## Given entries
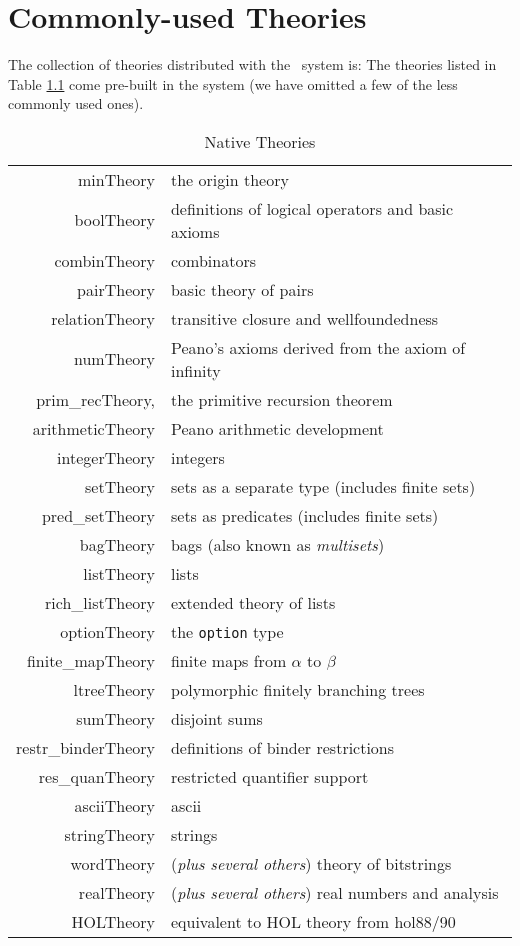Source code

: \chapter{Commonly-used Theories}\label{HOLtheories}

The collection of theories distributed with the \HOL\ system
is:
The theories listed in Table \ref{nativeTheories} come
pre-built in the system (we have omitted a few of the less commonly used
ones).
\begin{table}
\begin{center}
\begin{tabular}{|r|l|} \hline
minTheory & the origin theory \\
boolTheory & definitions of logical operators and basic axioms \\
combinTheory & combinators \\
pairTheory & basic theory of pairs \\
relationTheory & transitive closure and wellfoundedness \\
numTheory & Peano's axioms derived from the axiom of infinity \\
prim\_recTheory, & the primitive recursion theorem \\
arithmeticTheory & Peano arithmetic development \\
integerTheory & integers \\
setTheory & sets as a separate type (includes finite sets) \\
pred\_setTheory & sets as predicates (includes finite sets) \\
bagTheory & bags (also known as \emph{multisets})\\
listTheory & lists  \\
rich\_listTheory & extended theory of lists \\
optionTheory & the {\tt option} type \\
finite\_mapTheory & finite maps from $\alpha$ to $\beta$ \\
ltreeTheory & polymorphic finitely branching trees \\
sumTheory & disjoint sums \\
restr\_binderTheory & definitions of binder restrictions \\
res\_quanTheory & restricted quantifier support \\
asciiTheory & ascii \\
stringTheory & strings \\
wordTheory & ({\it plus several others}) theory of bitstrings \\
realTheory & ({\it plus several others}) real numbers and analysis \\
HOLTheory & equivalent to HOL theory from hol88/90\\  \hline
\end{tabular}
\caption{Native Theories}\label{nativeTheories}
\end{center}
\end{table}

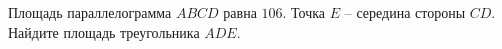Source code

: \begin{ex}
	\begin{condition}
		Площадь параллелограмма \( ABCD \) равна \( 106 \). Точка \( E \) – середина стороны \( CD \). Найдите площадь треугольника \( ADE \).
	\end{condition}
\end{ex}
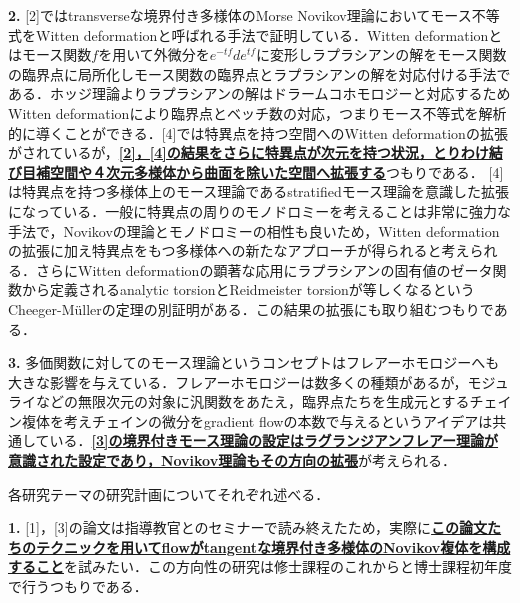 \documentclass[11pt,a4j,dvipdfmx]{jarticle} 					%
\newcommand{\研究課題名}{象の卵}
\newcommand{\研究機関名}{京都大学}
\newcommand{\研究代表者氏名}{福士謙二}
\begin{document}
\vspace{1mm}
\noindent
\textbf{2.}
[2]ではtransverseな境界付き多様体のMorse Novikov理論においてモース不等式をWitten deformationと呼ばれる手法で証明している．Witten deformationとはモース関数$f$を用いて外微分を$e^{-tf}de^{tf}$に変形しラプラシアンの解をモース関数の臨界点に局所化しモース関数の臨界点とラプラシアンの解を対応付ける手法である．ホッジ理論よりラプラシアンの解はドラームコホモロジーと対応するためWitten deformationにより臨界点とベッチ数の対応，つまりモース不等式を解析的に導くことができる．[4]では特異点を持つ空間へのWitten deformationの拡張がされているが，\textbf{\ul{[2]，[4]の結果をさらに特異点が次元を持つ状況，とりわけ結び目補空間や４次元多様体から曲面を除いた空間へ拡張する}}つもりである．
[4]は特異点を持つ多様体上のモース理論であるstratifiedモース理論を意識した拡張になっている．一般に特異点の周りのモノドロミーを考えることは非常に強力な手法で，Novikovの理論とモノドロミーの相性も良いため，Witten deformationの拡張に加え特異点をもつ多様体への新たなアプローチが得られると考えられる．さらにWitten deformationの顕著な応用にラプラシアンの固有値のゼータ関数から定義されるanalytic torsionとReidmeister torsionが等しくなるというCheeger-M\"{u}llerの定理の別証明がある．この結果の拡張にも取り組むつもりである．


\vspace{1mm}

\noindent
\textbf{3. }
多価関数に対してのモース理論というコンセプトはフレアーホモロジーへも大きな影響を与えている．フレアーホモロジーは数多くの種類があるが，モジュライなどの無限次元の対象に汎関数をあたえ，臨界点たちを生成元とするチェイン複体を考えチェインの微分をgradient flowの本数で与えるというアイデアは共通している．\textbf{\ul{[3]の境界付きモース理論の設定はラグランジアンフレアー理論が意識された設定であり，Novikov理論もその方向の拡張}}が考えられる．



\noindent
{}

各研究テーマの研究計画についてそれぞれ述べる．

\noindent
\textbf{1. }[1]，[3]の論文は指導教官とのセミナーで読み終えたため，実際に\textbf{\ul{この論文たちのテクニックを用いてflowがtangentな境界付き多様体のNovikov複体を構成すること}}を試みたい．この方向性の研究は修士課程のこれからと博士課程初年度で行うつもりである．
\end{document}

## Exercise prompt
When you transcribe the entries above, keep every word exact and leave out the pictures.

## Your solution
Source code

: \chapter{Commonly-used Theories}\label{HOLtheories}

The collection of theories distributed with the \HOL\ system
is:
The theories listed in Table \ref{nativeTheories} come
pre-built in the system (we have omitted a few of the less commonly used
ones).
\begin{table}
\begin{center}
\begin{tabular}{|r|l|} \hline
minTheory & the origin theory \\
boolTheory & definitions of logical operators and basic axioms \\
combinTheory & combinators \\
pairTheory & basic theory of pairs \\
relationTheory & transitive closure and wellfoundedness \\
numTheory & Peano's axioms derived from the axiom of infinity \\
prim\_recTheory, & the primitive recursion theorem \\
arithmeticTheory & Peano arithmetic development \\
integerTheory & integers \\
setTheory & sets as a separate type (includes finite sets) \\
pred\_setTheory & sets as predicates (includes finite sets) \\
bagTheory & bags (also known as \emph{multisets})\\
listTheory & lists  \\
rich\_listTheory & extended theory of lists \\
optionTheory & the {\tt option} type \\
finite\_mapTheory & finite maps from $\alpha$ to $\beta$ \\
ltreeTheory & polymorphic finitely branching trees \\
sumTheory & disjoint sums \\
restr\_binderTheory & definitions of binder restrictions \\
res\_quanTheory & restricted quantifier support \\
asciiTheory & ascii \\
stringTheory & strings \\
wordTheory & ({\it plus several others}) theory of bitstrings \\
realTheory & ({\it plus several others}) real numbers and analysis \\
HOLTheory & equivalent to HOL theory from hol88/90\\  \hline
\end{tabular}
\caption{Native Theories}\label{nativeTheories}
\end{center}
\end{table}

Source code

: \begin{ex}
	\begin{condition}
		Площадь параллелограмма \( ABCD \) равна \( 106 \). Точка \( E \) – середина стороны \( CD \). Найдите площадь треугольника \( ADE \).
	\end{condition}
\end{ex}
 \documentclass[11pt,a4j,dvipdfmx]{jarticle} 					%
\newcommand{\研究課題名}{象の卵}
\newcommand{\研究機関名}{京都大学}
\newcommand{\研究代表者氏名}{福士謙二}
\begin{document}
\vspace{1mm}
\noindent
\textbf{2.}
[2]ではtransverseな境界付き多様体のMorse Novikov理論においてモース不等式をWitten deformationと呼ばれる手法で証明している．Witten deformationとはモース関数$f$を用いて外微分を$e^{-tf}de^{tf}$に変形しラプラシアンの解をモース関数の臨界点に局所化しモース関数の臨界点とラプラシアンの解を対応付ける手法である．ホッジ理論よりラプラシアンの解はドラームコホモロジーと対応するためWitten deformationにより臨界点とベッチ数の対応，つまりモース不等式を解析的に導くことができる．[4]では特異点を持つ空間へのWitten deformationの拡張がされているが，\textbf{\ul{[2]，[4]の結果をさらに特異点が次元を持つ状況，とりわけ結び目補空間や４次元多様体から曲面を除いた空間へ拡張する}}つもりである．
[4]は特異点を持つ多様体上のモース理論であるstratifiedモース理論を意識した拡張になっている．一般に特異点の周りのモノドロミーを考えることは非常に強力な手法で，Novikovの理論とモノドロミーの相性も良いため，Witten deformationの拡張に加え特異点をもつ多様体への新たなアプローチが得られると考えられる．さらにWitten deformationの顕著な応用にラプラシアンの固有値のゼータ関数から定義されるanalytic torsionとReidmeister torsionが等しくなるというCheeger-M\"{u}llerの定理の別証明がある．この結果の拡張にも取り組むつもりである．


\vspace{1mm}

\noindent
\textbf{3. }
多価関数に対してのモース理論というコンセプトはフレアーホモロジーへも大きな影響を与えている．フレアーホモロジーは数多くの種類があるが，モジュライなどの無限次元の対象に汎関数をあたえ，臨界点たちを生成元とするチェイン複体を考えチェインの微分をgradient flowの本数で与えるというアイデアは共通している．\textbf{\ul{[3]の境界付きモース理論の設定はラグランジアンフレアー理論が意識された設定であり，Novikov理論もその方向の拡張}}が考えられる．



\noindent
{}

各研究テーマの研究計画についてそれぞれ述べる．

\noindent
\textbf{1. }[1]，[3]の論文は指導教官とのセミナーで読み終えたため，実際に\textbf{\ul{この論文たちのテクニックを用いてflowがtangentな境界付き多様体のNovikov複体を構成すること}}を試みたい．この方向性の研究は修士課程のこれからと博士課程初年度で行うつもりである．
\end{document}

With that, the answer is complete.